I posted on Monday that I am in fact leaving Techstars after four years of hanging around the program shouting “oh lala, gogogo, that looks great, you did what? congrats! you owe me for coffee.” on repeat. It has been a real journey. A quality adventure. An amazing experience.
I am thankful.
It comes with a very heavy heart to leave, which I will do after the Boulder Demo Day this year.
I’m going to spend the next year or so off.
My current plan is in this order:
- TechStars Boulder Demo Day (August 5th)
- TEDxBoulder (tickets still available here) (August 7th)
- Ironman Boulder 70.3 (August 8th)
- Ignite Boulder 12 (September 2nd)
- Ironman Arizona (November 21st)
- Travel to South America, Africa, Asia with an unknown end date (Starting December 10th-ish)
This whole experience of TechStars and Boulder (where I have lived for almost seven years) have been near perfect. I’ve learned. I’ve grown. I’ve helped.
To answer some questions:
- TechStars is fantastic, absolutely nothing bad to say about them.

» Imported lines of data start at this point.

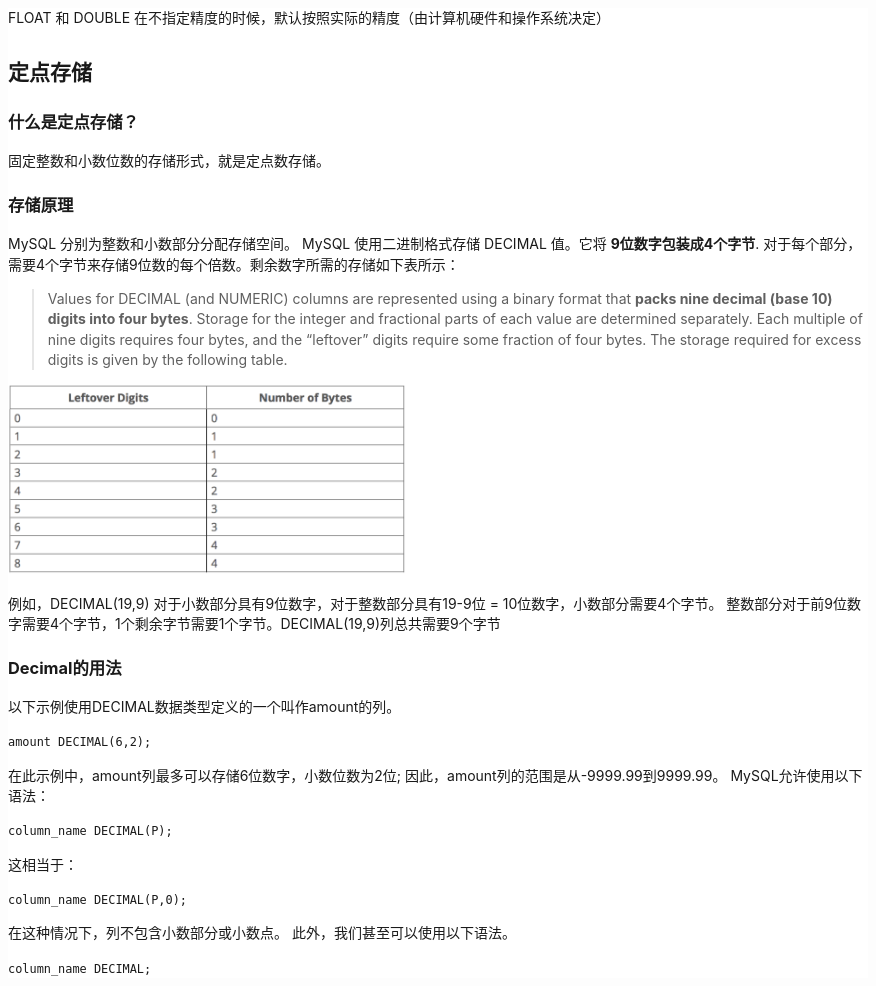 FLOAT 和 DOUBLE 在不指定精度的时候，默认按照实际的精度（由计算机硬件和操作系统决定）

## 定点存储

### 什么是定点存储？

固定整数和小数位数的存储形式，就是定点数存储。

### 存储原理

MySQL 分别为整数和小数部分分配存储空间。 MySQL 使用二进制格式存储 DECIMAL 值。它将 **9位数字包装成4个字节**. 对于每个部分，需要4个字节来存储9位数的每个倍数。剩余数字所需的存储如下表所示：

> Values for DECIMAL (and NUMERIC) columns are represented using a binary format that **packs nine decimal (base 10) digits into four bytes**. Storage for the integer and fractional parts of each value are determined separately. Each multiple of nine digits requires four bytes, and the “leftover” digits require some fraction of four bytes. The storage required for excess digits is given by the following table.

<img src="ref/MysqlDecimalMemoryUsage.png" height = "190" div align=left/>



例如，DECIMAL(19,9) 对于小数部分具有9位数字，对于整数部分具有19-9位 = 10位数字，小数部分需要4个字节。 整数部分对于前9位数字需要4个字节，1个剩余字节需要1个字节。DECIMAL(19,9)列总共需要9个字节

### Decimal的用法

以下示例使用DECIMAL数据类型定义的一个叫作amount的列。
```mysql
amount DECIMAL(6,2);
```
在此示例中，amount列最多可以存储6位数字，小数位数为2位; 因此，amount列的范围是从-9999.99到9999.99。
MySQL允许使用以下语法：
```mysql
column_name DECIMAL(P);
```
这相当于：
```mysql
column_name DECIMAL(P,0);
```
在这种情况下，列不包含小数部分或小数点。
此外，我们甚至可以使用以下语法。
```mysql
column_name DECIMAL;
```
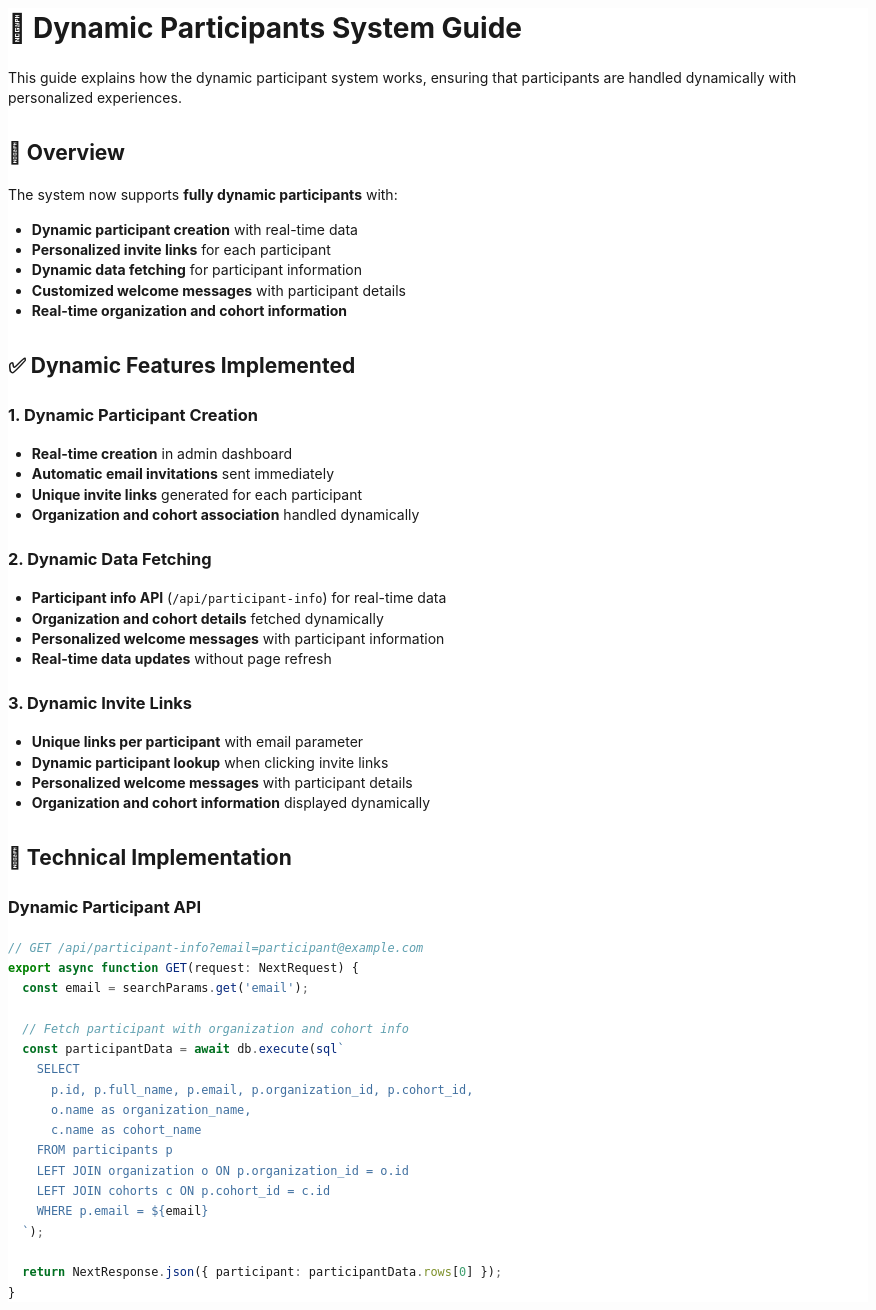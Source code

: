 # 👥 Dynamic Participants System Guide

This guide explains how the dynamic participant system works, ensuring that participants are handled dynamically with personalized experiences.

## 🎯 Overview

The system now supports **fully dynamic participants** with:
- **Dynamic participant creation** with real-time data
- **Personalized invite links** for each participant
- **Dynamic data fetching** for participant information
- **Customized welcome messages** with participant details
- **Real-time organization and cohort information**

## ✅ Dynamic Features Implemented

### **1. Dynamic Participant Creation**
- **Real-time creation** in admin dashboard
- **Automatic email invitations** sent immediately
- **Unique invite links** generated for each participant
- **Organization and cohort association** handled dynamically

### **2. Dynamic Data Fetching**
- **Participant info API** (`/api/participant-info`) for real-time data
- **Organization and cohort details** fetched dynamically
- **Personalized welcome messages** with participant information
- **Real-time data updates** without page refresh

### **3. Dynamic Invite Links**
- **Unique links per participant** with email parameter
- **Dynamic participant lookup** when clicking invite links
- **Personalized welcome messages** with participant details
- **Organization and cohort information** displayed dynamically

## 🔧 Technical Implementation

### **Dynamic Participant API**
```typescript
// GET /api/participant-info?email=participant@example.com
export async function GET(request: NextRequest) {
  const email = searchParams.get('email');
  
  // Fetch participant with organization and cohort info
  const participantData = await db.execute(sql`
    SELECT 
      p.id, p.full_name, p.email, p.organization_id, p.cohort_id,
      o.name as organization_name,
      c.name as cohort_name
    FROM participants p
    LEFT JOIN organization o ON p.organization_id = o.id
    LEFT JOIN cohorts c ON p.cohort_id = c.id
    WHERE p.email = ${email}
  `);
  
  return NextResponse.json({ participant: participantData.rows[0] });
}
```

Class act, amazing people doing the world a huge amount of good.
- IgniteBoulder, boulder.me, and TEDxBoulder will live on without me, the committees are going to kick ass like they usually do. The Boulder community is amazing and will step up and fill any void with ease.

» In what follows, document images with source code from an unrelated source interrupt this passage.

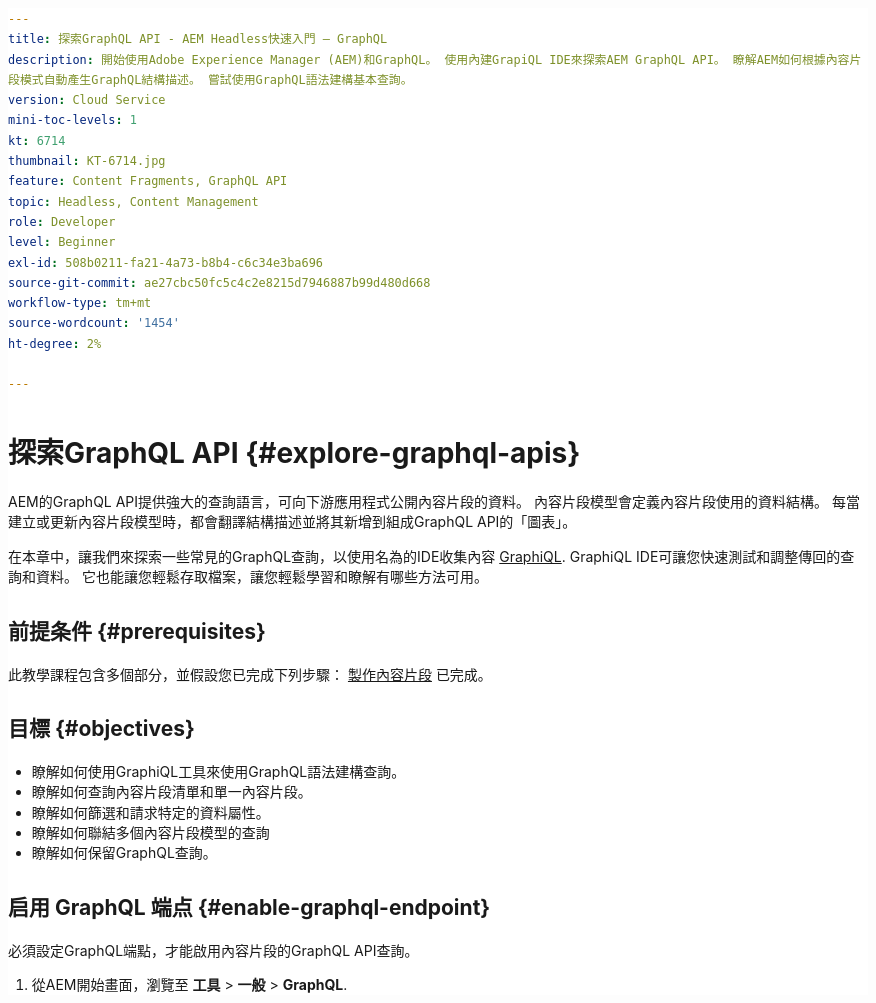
 ```yaml
---
title: 探索GraphQL API - AEM Headless快速入門 — GraphQL
description: 開始使用Adobe Experience Manager (AEM)和GraphQL。 使用內建GrapiQL IDE來探索AEM GraphQL API。 瞭解AEM如何根據內容片段模式自動產生GraphQL結構描述。 嘗試使用GraphQL語法建構基本查詢。
version: Cloud Service
mini-toc-levels: 1
kt: 6714
thumbnail: KT-6714.jpg
feature: Content Fragments, GraphQL API
topic: Headless, Content Management
role: Developer
level: Beginner
exl-id: 508b0211-fa21-4a73-b8b4-c6c34e3ba696
source-git-commit: ae27cbc50fc5c4c2e8215d7946887b99d480d668
workflow-type: tm+mt
source-wordcount: '1454'
ht-degree: 2%

---
```


# 探索GraphQL API {#explore-graphql-apis}

AEM的GraphQL API提供強大的查詢語言，可向下游應用程式公開內容片段的資料。 內容片段模型會定義內容片段使用的資料結構。 每當建立或更新內容片段模型時，都會翻譯結構描述並將其新增到組成GraphQL API的「圖表」。

在本章中，讓我們來探索一些常見的GraphQL查詢，以使用名為的IDE收集內容 [GraphiQL](https://github.com/graphql/graphiql). GraphiQL IDE可讓您快速測試和調整傳回的查詢和資料。 它也能讓您輕鬆存取檔案，讓您輕鬆學習和瞭解有哪些方法可用。

## 前提条件 {#prerequisites}

此教學課程包含多個部分，並假設您已完成下列步驟： [製作內容片段](./author-content-fragments.md) 已完成。

## 目標 {#objectives}

* 瞭解如何使用GraphiQL工具來使用GraphQL語法建構查詢。
* 瞭解如何查詢內容片段清單和單一內容片段。
* 瞭解如何篩選和請求特定的資料屬性。
* 瞭解如何聯結多個內容片段模型的查詢
* 瞭解如何保留GraphQL查詢。

## 启用 GraphQL 端点 {#enable-graphql-endpoint}

必須設定GraphQL端點，才能啟用內容片段的GraphQL API查詢。

1. 從AEM開始畫面，瀏覽至 **工具** > **一般** > **GraphQL**.
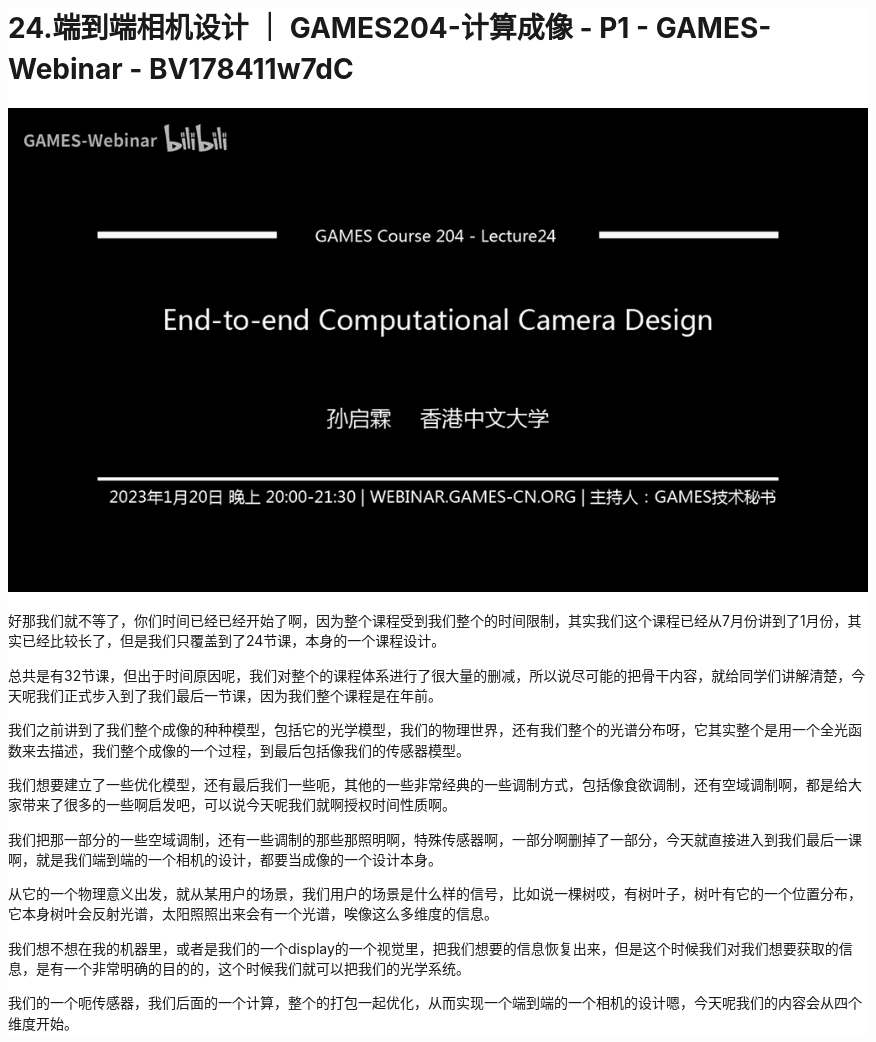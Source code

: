 # 24.端到端相机设计 ｜ GAMES204-计算成像 - P1 - GAMES-Webinar - BV178411w7dC

![](img/6034687229b283f337c58019ef84dd38_0.png)

好那我们就不等了，你们时间已经已经开始了啊，因为整个课程受到我们整个的时间限制，其实我们这个课程已经从7月份讲到了1月份，其实已经比较长了，但是我们只覆盖到了24节课，本身的一个课程设计。

总共是有32节课，但出于时间原因呢，我们对整个的课程体系进行了很大量的删减，所以说尽可能的把骨干内容，就给同学们讲解清楚，今天呢我们正式步入到了我们最后一节课，因为我们整个课程是在年前。

我们之前讲到了我们整个成像的种种模型，包括它的光学模型，我们的物理世界，还有我们整个的光谱分布呀，它其实整个是用一个全光函数来去描述，我们整个成像的一个过程，到最后包括像我们的传感器模型。

我们想要建立了一些优化模型，还有最后我们一些呃，其他的一些非常经典的一些调制方式，包括像食欲调制，还有空域调制啊，都是给大家带来了很多的一些啊启发吧，可以说今天呢我们就啊授权时间性质啊。

我们把那一部分的一些空域调制，还有一些调制的那些那照明啊，特殊传感器啊，一部分啊删掉了一部分，今天就直接进入到我们最后一课啊，就是我们端到端的一个相机的设计，都要当成像的一个设计本身。

从它的一个物理意义出发，就从某用户的场景，我们用户的场景是什么样的信号，比如说一棵树哎，有树叶子，树叶有它的一个位置分布，它本身树叶会反射光谱，太阳照照出来会有一个光谱，唉像这么多维度的信息。

我们想不想在我的机器里，或者是我们的一个display的一个视觉里，把我们想要的信息恢复出来，但是这个时候我们对我们想要获取的信息，是有一个非常明确的目的的，这个时候我们就可以把我们的光学系统。

我们的一个呃传感器，我们后面的一个计算，整个的打包一起优化，从而实现一个端到端的一个相机的设计嗯，今天呢我们的内容会从四个维度开始。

- I don’t know how long I’m going to travel. I’ve had a booked schedule since 3rd grade, so having something open like this is very, very scary.

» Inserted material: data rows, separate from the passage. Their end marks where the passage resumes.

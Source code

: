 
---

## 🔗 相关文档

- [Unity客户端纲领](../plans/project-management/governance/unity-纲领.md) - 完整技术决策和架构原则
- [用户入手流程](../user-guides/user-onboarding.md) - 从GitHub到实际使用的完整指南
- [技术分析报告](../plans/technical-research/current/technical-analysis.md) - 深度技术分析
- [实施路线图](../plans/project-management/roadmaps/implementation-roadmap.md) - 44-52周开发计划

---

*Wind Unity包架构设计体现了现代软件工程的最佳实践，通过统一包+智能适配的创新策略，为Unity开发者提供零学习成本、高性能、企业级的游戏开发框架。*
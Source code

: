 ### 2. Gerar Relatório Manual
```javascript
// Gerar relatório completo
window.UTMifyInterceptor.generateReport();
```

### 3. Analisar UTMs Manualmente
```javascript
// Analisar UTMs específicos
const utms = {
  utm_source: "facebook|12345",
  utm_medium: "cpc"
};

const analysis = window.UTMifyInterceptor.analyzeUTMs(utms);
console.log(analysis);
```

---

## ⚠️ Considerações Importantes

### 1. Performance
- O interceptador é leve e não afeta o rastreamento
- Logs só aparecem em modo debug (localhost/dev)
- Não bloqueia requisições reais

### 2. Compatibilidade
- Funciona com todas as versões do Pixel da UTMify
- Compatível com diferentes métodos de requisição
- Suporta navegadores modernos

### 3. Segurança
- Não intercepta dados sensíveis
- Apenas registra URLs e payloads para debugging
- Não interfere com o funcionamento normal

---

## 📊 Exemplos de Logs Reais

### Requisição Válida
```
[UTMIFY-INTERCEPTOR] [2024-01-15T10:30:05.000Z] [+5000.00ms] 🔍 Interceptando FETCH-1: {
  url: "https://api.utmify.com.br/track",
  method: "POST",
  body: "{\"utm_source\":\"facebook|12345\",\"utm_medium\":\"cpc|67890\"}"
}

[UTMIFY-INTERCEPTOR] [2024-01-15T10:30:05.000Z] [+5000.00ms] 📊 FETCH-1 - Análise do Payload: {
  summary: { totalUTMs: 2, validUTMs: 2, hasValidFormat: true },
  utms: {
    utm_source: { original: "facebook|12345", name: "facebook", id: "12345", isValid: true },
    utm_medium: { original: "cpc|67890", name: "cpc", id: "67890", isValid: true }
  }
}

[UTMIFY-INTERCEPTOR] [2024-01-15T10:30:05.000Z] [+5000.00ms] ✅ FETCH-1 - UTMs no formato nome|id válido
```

- I wanted to work on pick.im fulltime, but an intervention by a ton of my friends pushed me to travel, and I am grateful.
- I think I will come back to Boulder, but am honestly unsure. Life is comfortable and amazing here, might need to find some adventure elsewhere.
My big ask:
If you were to go out for an adventure, what would it be?
If you wanted to travel, to create a learning and amazing journey, how would you plan it?
What are wilderness areas that should not be missed?
If you know of any resources/ trips / groups doing good that need help please let me know. [email protected] or leave it in the comments.
I’m busy planning and training. Drop a note if you want to meet up or say hi before I take off.
Edward Abbey said it pretty well:
One final paragraph of advice: do not burn yourselves out. Be as I am – a reluctant enthusiast….a part-time crusader, a half-hearted fanatic. Save the other half of yourselves and your lives for pleasure and adventure. It is not enough to fight for the land; it is even more important to enjoy it. While you can. While it’s still here. So get out there and hunt and fish and mess around with your friends, ramble out yonder and explore the forests, climb the mountains, bag the peaks, run the rivers, breathe deep of that yet sweet and lucid air, sit quietly for a while and contemplate the precious stillness, the lovely, mysterious, and awesome space. Enjoy yourselves, keep your brain in your head and your head firmly attached to the body, the body active and alive.
I took a 50 day Outward Bound course at the end of High School. A participant said “the definition of adventure is the outcome is unknown.”
This outcome is unknown, and I’m looking forward to that.